Intelligent infrastructure driving IT facility costs down
Mon 12 Mar 2018 | Michael Akinla
The monitoring and analysis route to efficient energy usage within the data centre white space
The needs of the data centre operator and IT Facilities controller are changing. Previously, it was a situation of ‘up at any cost’ and hardware over-capacity and high power use were the default position. High energy use was a necessary weakness in this strategy, costing operators and end-users large sums of money in wasted energy, system downtime and maintenance. Today however, advances in server, storage, switch and infrastructure technology together with intelligent monitoring systems and millions of hours of facility analysis allows energy efficient systems to dramatically reduce operational expenditure benefiting the operator and user with cheaper energy costs, and higher performance solutions.
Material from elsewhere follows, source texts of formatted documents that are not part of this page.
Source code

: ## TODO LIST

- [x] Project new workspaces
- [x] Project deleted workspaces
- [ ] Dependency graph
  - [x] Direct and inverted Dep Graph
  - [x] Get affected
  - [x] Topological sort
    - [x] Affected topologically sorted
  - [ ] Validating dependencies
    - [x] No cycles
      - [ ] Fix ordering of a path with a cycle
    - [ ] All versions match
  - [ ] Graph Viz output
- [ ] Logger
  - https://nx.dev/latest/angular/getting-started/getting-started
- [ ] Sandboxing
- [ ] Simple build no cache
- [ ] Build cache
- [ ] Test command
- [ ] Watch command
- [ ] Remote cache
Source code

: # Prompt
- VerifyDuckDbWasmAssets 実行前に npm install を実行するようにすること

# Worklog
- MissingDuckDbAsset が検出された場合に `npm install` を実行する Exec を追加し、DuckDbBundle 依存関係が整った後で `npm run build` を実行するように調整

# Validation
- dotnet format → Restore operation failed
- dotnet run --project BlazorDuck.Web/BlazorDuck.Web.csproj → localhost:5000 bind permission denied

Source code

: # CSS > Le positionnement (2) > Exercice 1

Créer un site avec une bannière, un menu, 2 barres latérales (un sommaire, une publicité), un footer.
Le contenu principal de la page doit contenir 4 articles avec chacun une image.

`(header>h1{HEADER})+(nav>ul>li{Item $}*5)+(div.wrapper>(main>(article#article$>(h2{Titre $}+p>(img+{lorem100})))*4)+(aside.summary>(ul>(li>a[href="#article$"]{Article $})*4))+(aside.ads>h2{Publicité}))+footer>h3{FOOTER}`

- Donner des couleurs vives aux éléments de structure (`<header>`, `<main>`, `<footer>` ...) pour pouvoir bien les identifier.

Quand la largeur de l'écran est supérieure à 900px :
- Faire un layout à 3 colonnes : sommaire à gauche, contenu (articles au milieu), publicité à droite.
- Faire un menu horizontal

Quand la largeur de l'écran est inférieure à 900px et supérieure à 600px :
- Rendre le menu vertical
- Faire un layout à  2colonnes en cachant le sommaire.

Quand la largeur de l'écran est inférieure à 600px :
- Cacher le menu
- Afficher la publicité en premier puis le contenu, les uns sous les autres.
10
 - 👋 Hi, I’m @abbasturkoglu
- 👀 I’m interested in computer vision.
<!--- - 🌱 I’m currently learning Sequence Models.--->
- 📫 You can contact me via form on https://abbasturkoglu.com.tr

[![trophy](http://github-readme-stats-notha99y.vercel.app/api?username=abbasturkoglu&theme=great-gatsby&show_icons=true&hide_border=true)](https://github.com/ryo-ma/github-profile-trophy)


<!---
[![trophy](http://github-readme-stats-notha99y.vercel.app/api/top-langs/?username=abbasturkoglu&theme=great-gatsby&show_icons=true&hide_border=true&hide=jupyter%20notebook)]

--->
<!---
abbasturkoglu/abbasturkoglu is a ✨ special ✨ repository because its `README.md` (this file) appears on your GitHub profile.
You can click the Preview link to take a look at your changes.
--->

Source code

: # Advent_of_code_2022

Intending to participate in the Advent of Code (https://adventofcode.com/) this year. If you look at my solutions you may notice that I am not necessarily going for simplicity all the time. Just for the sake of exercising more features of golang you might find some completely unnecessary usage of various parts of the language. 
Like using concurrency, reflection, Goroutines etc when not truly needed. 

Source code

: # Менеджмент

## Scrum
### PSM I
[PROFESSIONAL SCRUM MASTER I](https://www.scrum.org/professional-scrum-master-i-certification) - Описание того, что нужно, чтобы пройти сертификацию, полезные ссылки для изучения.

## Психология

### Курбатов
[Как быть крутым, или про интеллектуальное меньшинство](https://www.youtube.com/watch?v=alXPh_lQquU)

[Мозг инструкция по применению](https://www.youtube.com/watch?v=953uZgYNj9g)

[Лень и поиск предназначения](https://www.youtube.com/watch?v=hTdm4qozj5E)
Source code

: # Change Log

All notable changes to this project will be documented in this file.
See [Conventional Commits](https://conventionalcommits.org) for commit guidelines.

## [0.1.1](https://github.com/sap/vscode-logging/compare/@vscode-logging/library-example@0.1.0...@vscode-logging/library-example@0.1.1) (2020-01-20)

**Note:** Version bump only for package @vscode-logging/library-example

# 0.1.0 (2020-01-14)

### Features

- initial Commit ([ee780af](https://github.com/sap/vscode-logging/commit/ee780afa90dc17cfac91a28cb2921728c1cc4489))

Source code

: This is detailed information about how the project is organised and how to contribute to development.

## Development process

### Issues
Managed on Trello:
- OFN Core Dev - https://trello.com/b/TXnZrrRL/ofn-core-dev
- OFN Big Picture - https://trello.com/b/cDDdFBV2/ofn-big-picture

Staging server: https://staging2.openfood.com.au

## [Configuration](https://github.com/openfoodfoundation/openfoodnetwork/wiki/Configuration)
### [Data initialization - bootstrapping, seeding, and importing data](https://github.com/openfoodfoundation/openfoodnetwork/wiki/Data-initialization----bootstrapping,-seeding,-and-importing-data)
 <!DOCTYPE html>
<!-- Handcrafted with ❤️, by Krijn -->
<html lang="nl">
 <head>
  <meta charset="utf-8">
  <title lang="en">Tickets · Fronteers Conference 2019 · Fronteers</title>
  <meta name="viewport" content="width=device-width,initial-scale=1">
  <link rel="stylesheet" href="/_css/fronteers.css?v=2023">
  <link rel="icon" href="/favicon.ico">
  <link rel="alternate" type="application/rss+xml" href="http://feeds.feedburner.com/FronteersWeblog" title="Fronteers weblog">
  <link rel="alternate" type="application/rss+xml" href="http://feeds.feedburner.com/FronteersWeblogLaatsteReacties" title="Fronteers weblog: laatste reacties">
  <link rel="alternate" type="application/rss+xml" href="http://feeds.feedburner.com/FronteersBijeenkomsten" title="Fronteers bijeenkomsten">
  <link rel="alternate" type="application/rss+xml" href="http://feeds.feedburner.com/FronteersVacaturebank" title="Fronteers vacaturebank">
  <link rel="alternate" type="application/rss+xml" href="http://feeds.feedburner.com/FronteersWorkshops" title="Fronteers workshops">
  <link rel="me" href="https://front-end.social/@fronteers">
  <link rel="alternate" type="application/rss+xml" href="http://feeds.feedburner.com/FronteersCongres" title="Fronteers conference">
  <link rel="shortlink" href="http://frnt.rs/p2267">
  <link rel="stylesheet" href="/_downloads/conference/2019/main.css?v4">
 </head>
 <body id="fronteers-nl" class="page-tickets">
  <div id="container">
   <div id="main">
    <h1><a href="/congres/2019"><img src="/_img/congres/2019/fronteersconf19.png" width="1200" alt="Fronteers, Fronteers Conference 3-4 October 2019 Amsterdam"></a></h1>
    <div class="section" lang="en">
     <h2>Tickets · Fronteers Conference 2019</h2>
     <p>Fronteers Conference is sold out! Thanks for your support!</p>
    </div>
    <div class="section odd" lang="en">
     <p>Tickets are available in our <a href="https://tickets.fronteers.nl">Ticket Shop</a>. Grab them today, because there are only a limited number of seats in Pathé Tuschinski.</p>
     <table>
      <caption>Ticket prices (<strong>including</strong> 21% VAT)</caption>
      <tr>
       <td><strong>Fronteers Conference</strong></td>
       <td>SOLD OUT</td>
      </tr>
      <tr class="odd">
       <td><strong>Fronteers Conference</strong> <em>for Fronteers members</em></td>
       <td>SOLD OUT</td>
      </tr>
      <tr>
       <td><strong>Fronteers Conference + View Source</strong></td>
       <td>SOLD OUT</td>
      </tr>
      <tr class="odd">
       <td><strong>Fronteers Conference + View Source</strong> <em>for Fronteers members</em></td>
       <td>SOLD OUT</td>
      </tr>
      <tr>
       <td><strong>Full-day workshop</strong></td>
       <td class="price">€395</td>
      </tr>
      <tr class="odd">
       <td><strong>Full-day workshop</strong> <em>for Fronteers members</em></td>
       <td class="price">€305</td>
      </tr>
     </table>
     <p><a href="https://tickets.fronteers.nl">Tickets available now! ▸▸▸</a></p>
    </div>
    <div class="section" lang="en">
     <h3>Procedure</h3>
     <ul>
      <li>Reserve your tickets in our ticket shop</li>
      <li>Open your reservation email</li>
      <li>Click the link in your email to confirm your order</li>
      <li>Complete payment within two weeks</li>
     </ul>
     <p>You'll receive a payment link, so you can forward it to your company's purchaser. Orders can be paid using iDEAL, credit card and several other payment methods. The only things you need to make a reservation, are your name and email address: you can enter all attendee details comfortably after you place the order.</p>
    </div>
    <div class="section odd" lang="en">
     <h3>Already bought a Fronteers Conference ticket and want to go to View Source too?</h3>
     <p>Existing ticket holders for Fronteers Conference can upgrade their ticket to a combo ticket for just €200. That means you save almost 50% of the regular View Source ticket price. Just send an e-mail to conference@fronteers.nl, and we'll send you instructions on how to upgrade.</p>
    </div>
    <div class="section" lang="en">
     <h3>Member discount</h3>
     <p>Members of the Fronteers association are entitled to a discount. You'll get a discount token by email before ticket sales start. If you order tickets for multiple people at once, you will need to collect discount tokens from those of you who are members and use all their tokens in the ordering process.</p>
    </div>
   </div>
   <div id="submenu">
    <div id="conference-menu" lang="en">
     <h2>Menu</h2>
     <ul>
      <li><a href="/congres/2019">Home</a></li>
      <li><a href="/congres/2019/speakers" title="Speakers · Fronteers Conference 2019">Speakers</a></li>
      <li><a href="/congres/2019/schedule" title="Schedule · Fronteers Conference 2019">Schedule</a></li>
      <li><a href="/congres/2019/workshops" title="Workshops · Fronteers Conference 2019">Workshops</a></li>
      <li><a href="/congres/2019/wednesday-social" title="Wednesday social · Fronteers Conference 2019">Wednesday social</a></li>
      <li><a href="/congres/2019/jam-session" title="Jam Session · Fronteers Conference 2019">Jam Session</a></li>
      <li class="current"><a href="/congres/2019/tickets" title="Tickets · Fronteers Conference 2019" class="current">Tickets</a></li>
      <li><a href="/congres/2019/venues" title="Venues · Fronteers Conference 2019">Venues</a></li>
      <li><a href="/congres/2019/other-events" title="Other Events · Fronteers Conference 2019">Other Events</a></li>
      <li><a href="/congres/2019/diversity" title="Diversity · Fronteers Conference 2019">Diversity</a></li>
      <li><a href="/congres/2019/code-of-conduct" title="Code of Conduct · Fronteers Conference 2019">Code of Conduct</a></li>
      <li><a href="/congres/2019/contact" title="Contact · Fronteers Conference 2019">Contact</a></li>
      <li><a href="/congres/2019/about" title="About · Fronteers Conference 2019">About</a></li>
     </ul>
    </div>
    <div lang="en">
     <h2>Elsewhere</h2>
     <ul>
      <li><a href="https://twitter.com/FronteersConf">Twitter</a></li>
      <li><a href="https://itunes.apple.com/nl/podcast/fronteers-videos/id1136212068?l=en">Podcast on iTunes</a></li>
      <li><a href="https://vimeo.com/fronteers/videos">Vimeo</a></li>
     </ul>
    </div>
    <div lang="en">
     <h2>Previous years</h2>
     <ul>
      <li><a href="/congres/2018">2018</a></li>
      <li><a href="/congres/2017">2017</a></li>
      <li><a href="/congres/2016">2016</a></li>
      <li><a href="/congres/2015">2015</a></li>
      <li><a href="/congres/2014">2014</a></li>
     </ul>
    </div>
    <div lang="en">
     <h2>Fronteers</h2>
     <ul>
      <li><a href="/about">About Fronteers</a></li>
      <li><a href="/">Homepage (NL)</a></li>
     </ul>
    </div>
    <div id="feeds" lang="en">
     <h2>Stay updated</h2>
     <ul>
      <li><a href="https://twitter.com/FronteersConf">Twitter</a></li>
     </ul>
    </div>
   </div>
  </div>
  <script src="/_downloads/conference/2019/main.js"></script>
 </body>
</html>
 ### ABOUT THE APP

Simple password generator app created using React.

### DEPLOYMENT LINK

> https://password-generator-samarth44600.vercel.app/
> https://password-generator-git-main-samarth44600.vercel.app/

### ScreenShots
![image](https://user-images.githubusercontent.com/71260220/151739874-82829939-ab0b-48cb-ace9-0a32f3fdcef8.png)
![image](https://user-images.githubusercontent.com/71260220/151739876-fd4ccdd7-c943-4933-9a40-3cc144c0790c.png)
Optimising the White Space
Understanding the utilisation of the cabinets within a white space is essential in maximising the effectiveness of the layout and the efficiencies that can be generated in respect of power, cooling and connectivity. When we discuss data centre white space, we mean the server, switch and data storage area, which also house the air handling equipment to those cabinets.
What is evident from recent industry research is that the cost of outages, and their frequency, is rising. Recent outages at a data centre used by Wikipedia shut down the site for hours, whilst Microsoft’s Outlook email service was shut down for 16-hours due to an unplanned outage. Both these incidents were caused by data centre servers overheating and the servers’ automated systems shutting down.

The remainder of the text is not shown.